The local government has not taken action to investigate or bring to justice the perpetrators of violence against the Ayotitlán Community. Nor has Mexico’s federal Mechanism for the Protection of Human Rights Defenders and Journalists, which receives requests for protection, been able to protect the defenders. As the United Nations Special Rapporteur on the Situation of Human Rights Defenders recognized in March 2021, impunity for killings is a key driver for additional murders. Defenders believe that the local government’s failure to act is driven in part by its connections with organized crime—the Jalisco Nueva Generación Cartel has reportedly established an interest in illegal mining in the area, which contributes to the violence against the indigenous community. Corruption is known to be prevalent in Mexico, which Transparency International ranked 124th out of 180 countries on its annual corruption index.
Given the reports of violence and the local failures to act, in April 2021, Mexico’s National Human Rights Commission (CNDH) urged the National Guard to safeguard the life, security, and wellbeing of the Ayotitlán land defenders.
B. Escazú Agreement
On January 22, 2021, Mexico acceded to the world’s first legally binding treaty to guarantee the rights of environmental defenders. The Regional Agreement on Access to Information, Public Participation and Justice in Environmental Matters in Latin America and the Caribbean (known as the Escazú Agreement) subsequently entered into force on April 22, 2021—International Earth Day. Secretary-General of the United Nations António Guterres lauded the agreement, emphasizing it aims “to guarantee the rights of every person to a healthy environment and to sustainable development.”
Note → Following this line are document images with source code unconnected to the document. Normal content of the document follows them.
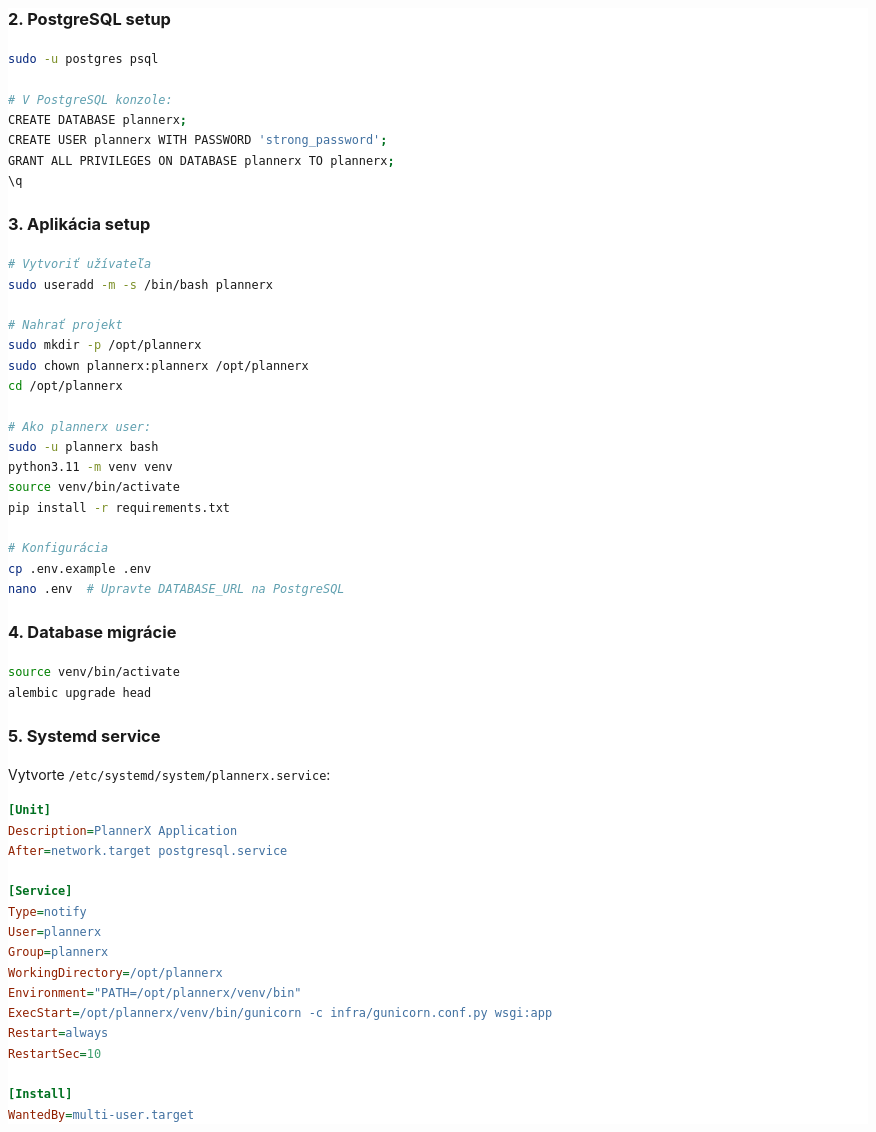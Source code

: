 ### 2. PostgreSQL setup

```bash
sudo -u postgres psql

# V PostgreSQL konzole:
CREATE DATABASE plannerx;
CREATE USER plannerx WITH PASSWORD 'strong_password';
GRANT ALL PRIVILEGES ON DATABASE plannerx TO plannerx;
\q
```

### 3. Aplikácia setup

```bash
# Vytvoriť užívateľa
sudo useradd -m -s /bin/bash plannerx

# Nahrať projekt
sudo mkdir -p /opt/plannerx
sudo chown plannerx:plannerx /opt/plannerx
cd /opt/plannerx

# Ako plannerx user:
sudo -u plannerx bash
python3.11 -m venv venv
source venv/bin/activate
pip install -r requirements.txt

# Konfigurácia
cp .env.example .env
nano .env  # Upravte DATABASE_URL na PostgreSQL
```

### 4. Database migrácie

```bash
source venv/bin/activate
alembic upgrade head
```

### 5. Systemd service

Vytvorte `/etc/systemd/system/plannerx.service`:

```ini
[Unit]
Description=PlannerX Application
After=network.target postgresql.service

[Service]
Type=notify
User=plannerx
Group=plannerx
WorkingDirectory=/opt/plannerx
Environment="PATH=/opt/plannerx/venv/bin"
ExecStart=/opt/plannerx/venv/bin/gunicorn -c infra/gunicorn.conf.py wsgi:app
Restart=always
RestartSec=10

[Install]
WantedBy=multi-user.target
```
A key component of the Escazú Agreement is its protection for environmental defenders. Article 9 of the agreement obligates Mexico and the other party states to “guarantee a safe and enabling environment . . . so that [environmental defenders] are able to act free from threat, restriction, and insecurity.” This article also requires party states to “take adequate and effective measures to recognize, protect and promote all the rights of human rights defenders in environmental matters” and “take appropriate, effective and timely measures to prevent, investigate and punish attacks, threats or intimidations” against environmental defenders. Civil society groups have called upon the Mexican government to promptly and effectively implement the protections of the Escazú Agreement.